(Stored data)
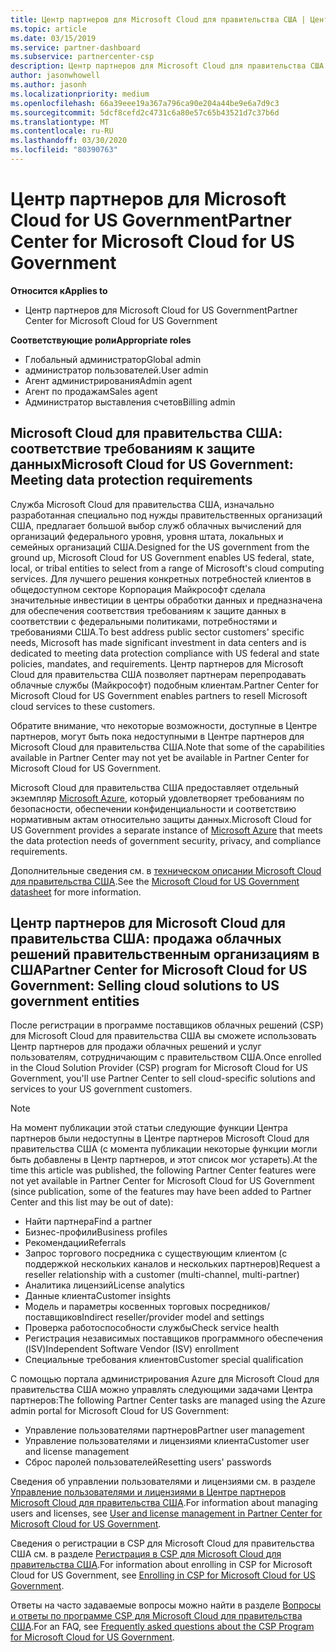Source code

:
 ```yaml
---
title: Центр партнеров для Microsoft Cloud для правительства США | Центр партнеров для Microsoft Cloud для правительства США
ms.topic: article
ms.date: 03/15/2019
ms.service: partner-dashboard
ms.subservice: partnercenter-csp
description: Центр партнеров для Microsoft Cloud для правительства США — это деловой портал для партнеров корпорации Майкрософт, которые желают предложить облачные решения Microsoft Cloud своим клиентам, сотрудничающим с правительственными учреждениями в США.
author: jasonwhowell
ms.author: jasonh
ms.localizationpriority: medium
ms.openlocfilehash: 66a39eee19a367a796ca90e204a44be9e6a7d9c3
ms.sourcegitcommit: 5dcf8cefd2c4731c6a80e57c65b43521d7c37b6d
ms.translationtype: MT
ms.contentlocale: ru-RU
ms.lasthandoff: 03/30/2020
ms.locfileid: "80390763"
---
```

# <a name="partner-center-for-microsoft-cloud-for-us-government"></a><span data-ttu-id="b2310-103">Центр партнеров для Microsoft Cloud for US Government</span><span class="sxs-lookup"><span data-stu-id="b2310-103">Partner Center for Microsoft Cloud for US Government</span></span>

<span data-ttu-id="b2310-104">**Относится к**</span><span class="sxs-lookup"><span data-stu-id="b2310-104">**Applies to**</span></span>

-  <span data-ttu-id="b2310-105">Центр партнеров для Microsoft Cloud for US Government</span><span class="sxs-lookup"><span data-stu-id="b2310-105">Partner Center for Microsoft Cloud for US Government</span></span>

<span data-ttu-id="b2310-106">**Соответствующие роли**</span><span class="sxs-lookup"><span data-stu-id="b2310-106">**Appropriate roles**</span></span>
-   <span data-ttu-id="b2310-107">Глобальный администратор</span><span class="sxs-lookup"><span data-stu-id="b2310-107">Global admin</span></span>
-   <span data-ttu-id="b2310-108">администратор пользователей.</span><span class="sxs-lookup"><span data-stu-id="b2310-108">User admin</span></span>
-   <span data-ttu-id="b2310-109">Агент администрирования</span><span class="sxs-lookup"><span data-stu-id="b2310-109">Admin agent</span></span>
-   <span data-ttu-id="b2310-110">Агент по продажам</span><span class="sxs-lookup"><span data-stu-id="b2310-110">Sales agent</span></span>
-   <span data-ttu-id="b2310-111">Администратор выставления счетов</span><span class="sxs-lookup"><span data-stu-id="b2310-111">Billing admin</span></span>

## <a name="microsoft-cloud-for-us-government-meeting-data-protection-requirements"></a><span data-ttu-id="b2310-112">Microsoft Cloud для правительства США: соответствие требованиям к защите данных</span><span class="sxs-lookup"><span data-stu-id="b2310-112">Microsoft Cloud for US Government: Meeting data protection requirements</span></span> 

<span data-ttu-id="b2310-113">Служба Microsoft Cloud для правительства США, изначально разработанная специально под нужды правительственных организаций США, предлагает большой выбор служб облачных вычислений для организаций федерального уровня, уровня штата, локальных и семейных организаций США.</span><span class="sxs-lookup"><span data-stu-id="b2310-113">Designed for the US government from the ground up, Microsoft Cloud for US Government enables US federal, state, local, or tribal entities to select from a range of Microsoft's cloud computing services.</span></span> <span data-ttu-id="b2310-114">Для лучшего решения конкретных потребностей клиентов в общедоступном секторе Корпорация Майкрософт сделала значительные инвестиции в центры обработки данных и предназначена для обеспечения соответствия требованиям к защите данных в соответствии с федеральными политиками, потребностями и требованиями США.</span><span class="sxs-lookup"><span data-stu-id="b2310-114">To best address public sector customers' specific needs, Microsoft has made significant investment in data centers and is dedicated to meeting data protection compliance with US federal and state policies, mandates, and requirements.</span></span> <span data-ttu-id="b2310-115">Центр партнеров для Microsoft Cloud для правительства США позволяет партнерам перепродавать облачные службы (Майкрософт) подобным клиентам.</span><span class="sxs-lookup"><span data-stu-id="b2310-115">Partner Center for Microsoft Cloud for US Government enables partners to resell Microsoft cloud services to these customers.</span></span>

<span data-ttu-id="b2310-116">Обратите внимание, что некоторые возможности, доступные в Центре партнеров, могут быть пока недоступными в Центре партнеров для Microsoft Cloud для правительства США.</span><span class="sxs-lookup"><span data-stu-id="b2310-116">Note that some of the capabilities available in Partner Center may not yet be available in Partner Center for Microsoft Cloud for US Government.</span></span>

<span data-ttu-id="b2310-117">Microsoft Cloud для правительства США предоставляет отдельный экземпляр [Microsoft Azure](https://azure.microsoft.com/overview/clouds/government/), который удовлетворяет требованиям по безопасности, обеспечении конфиденциальности и соответствию нормативным актам относительно защиты данных.</span><span class="sxs-lookup"><span data-stu-id="b2310-117">Microsoft Cloud for US Government provides a separate instance of [Microsoft Azure](https://azure.microsoft.com/overview/clouds/government/) that meets the data protection needs of government security, privacy, and compliance requirements.</span></span> 

<span data-ttu-id="b2310-118">Дополнительные сведения см. в [техническом описании Microsoft Cloud для правительства США](https://download.microsoft.com/download/C/9/C/C9CA3002-DFC4-4ADA-841F-DF42AEC042FB/Microsoft_Azure_Government_Datasheet_EN_US.PDF).</span><span class="sxs-lookup"><span data-stu-id="b2310-118">See the [Microsoft Cloud for US Government datasheet](https://download.microsoft.com/download/C/9/C/C9CA3002-DFC4-4ADA-841F-DF42AEC042FB/Microsoft_Azure_Government_Datasheet_EN_US.PDF) for more information.</span></span>

## <a name="partner-center-for-microsoft-cloud-for-us-government-selling-cloud-solutions-to-us-government-entities"></a><span data-ttu-id="b2310-119">Центр партнеров для Microsoft Cloud для правительства США: продажа облачных решений правительственным организациям в США</span><span class="sxs-lookup"><span data-stu-id="b2310-119">Partner Center for Microsoft Cloud for US Government: Selling cloud solutions to US government entities</span></span>

<span data-ttu-id="b2310-120">После регистрации в программе поставщиков облачных решений (CSP) для Microsoft Cloud для правительства США вы сможете использовать Центр партнеров для продажи облачных решений и услуг пользователям, сотрудничающим с правительством США.</span><span class="sxs-lookup"><span data-stu-id="b2310-120">Once enrolled in the Cloud Solution Provider (CSP) program for Microsoft Cloud for US Government, you'll use Partner Center to sell cloud-specific solutions and services to your US government customers.</span></span> 

> [!NOTE]  
> <span data-ttu-id="b2310-121">На момент публикации этой статьи следующие функции Центра партнеров были недоступны в Центре партнеров Microsoft Cloud для правительства США (с момента публикации некоторые функции могли быть добавлены в Центр партнеров, и этот список мог устареть).</span><span class="sxs-lookup"><span data-stu-id="b2310-121">At the time this article was published, the following Partner Center features were not yet available in Partner Center for Microsoft Cloud for US Government (since publication, some of the features may have been added to Partner Center and this list may be out of date):</span></span>

- <span data-ttu-id="b2310-122">Найти партнера</span><span class="sxs-lookup"><span data-stu-id="b2310-122">Find a partner</span></span>
- <span data-ttu-id="b2310-123">Бизнес-профили</span><span class="sxs-lookup"><span data-stu-id="b2310-123">Business profiles</span></span>
- <span data-ttu-id="b2310-124">Рекомендации</span><span class="sxs-lookup"><span data-stu-id="b2310-124">Referrals</span></span>
- <span data-ttu-id="b2310-125">Запрос торгового посредника с существующим клиентом (с поддержкой нескольких каналов и нескольких партнеров)</span><span class="sxs-lookup"><span data-stu-id="b2310-125">Request a reseller relationship with a customer (multi-channel, multi-partner)</span></span>
- <span data-ttu-id="b2310-126">Аналитика лицензий</span><span class="sxs-lookup"><span data-stu-id="b2310-126">License analytics</span></span>
- <span data-ttu-id="b2310-127">Данные клиента</span><span class="sxs-lookup"><span data-stu-id="b2310-127">Customer insights</span></span>
- <span data-ttu-id="b2310-128">Модель и параметры косвенных торговых посредников/поставщиков</span><span class="sxs-lookup"><span data-stu-id="b2310-128">Indirect reseller/provider model and settings</span></span>
- <span data-ttu-id="b2310-129">Проверка работоспособности службы</span><span class="sxs-lookup"><span data-stu-id="b2310-129">Check service health</span></span>
- <span data-ttu-id="b2310-130">Регистрация независимых поставщиков программного обеспечения (ISV)</span><span class="sxs-lookup"><span data-stu-id="b2310-130">Independent Software Vendor (ISV) enrollment</span></span>
- <span data-ttu-id="b2310-131">Специальные требования клиентов</span><span class="sxs-lookup"><span data-stu-id="b2310-131">Customer special qualification</span></span>

<span data-ttu-id="b2310-132">С помощью портала администрирования Azure для Microsoft Cloud для правительства США можно управлять следующими задачами Центра партнеров:</span><span class="sxs-lookup"><span data-stu-id="b2310-132">The following Partner Center tasks are managed using the Azure admin portal for Microsoft Cloud for US Government:</span></span> 

-   <span data-ttu-id="b2310-133">Управление пользователями партнеров</span><span class="sxs-lookup"><span data-stu-id="b2310-133">Partner user management</span></span>
-   <span data-ttu-id="b2310-134">Управление пользователями и лицензиями клиента</span><span class="sxs-lookup"><span data-stu-id="b2310-134">Customer user and license management</span></span>
-   <span data-ttu-id="b2310-135">Сброс паролей пользователей</span><span class="sxs-lookup"><span data-stu-id="b2310-135">Resetting users' passwords</span></span>

<span data-ttu-id="b2310-136">Сведения об управлении пользователями и лицензиями см. в разделе [Управление пользователями и лицензиями в Центре партнеров Microsoft Cloud для правительства США](user-management-in-partner-center-for-microsoft-us-govt-cloud.md).</span><span class="sxs-lookup"><span data-stu-id="b2310-136">For information about managing users and licenses, see [User and license management in Partner Center for Microsoft Cloud for US Government](user-management-in-partner-center-for-microsoft-us-govt-cloud.md).</span></span>

<span data-ttu-id="b2310-137">Сведения о регистрации в CSP для Microsoft Cloud для правительства США см. в разделе [Регистрация в CSP для Microsoft Cloud для правительства США](enroll-in-csp-for-microsoft-us-govt-cloud.md).</span><span class="sxs-lookup"><span data-stu-id="b2310-137">For information about enrolling in CSP for Microsoft Cloud for US Government, see [Enrolling in CSP for Microsoft Cloud for US Government](enroll-in-csp-for-microsoft-us-govt-cloud.md).</span></span>

<span data-ttu-id="b2310-138">Ответы на часто задаваемые вопросы можно найти в разделе [Вопросы и ответы по программе CSP для Microsoft Cloud для правительства США](faq-for-us-govt-cloud.md).</span><span class="sxs-lookup"><span data-stu-id="b2310-138">For an FAQ, see [Frequently asked questions about the CSP Program for Microsoft Cloud for US Government](faq-for-us-govt-cloud.md).</span></span>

## What is expected
Across all the records above, find each line with "reseller" in it and copy it.

## Expected answer
- <span data-ttu-id="b2310-125">Запрос торгового посредника с существующим клиентом (с поддержкой нескольких каналов и нескольких партнеров)</span><span class="sxs-lookup"><span data-stu-id="b2310-125">Request a reseller relationship with a customer (multi-channel, multi-partner)</span></span>
- <span data-ttu-id="b2310-128">Модель и параметры косвенных торговых посредников/поставщиков</span><span class="sxs-lookup"><span data-stu-id="b2310-128">Indirect reseller/provider model and settings</span></span>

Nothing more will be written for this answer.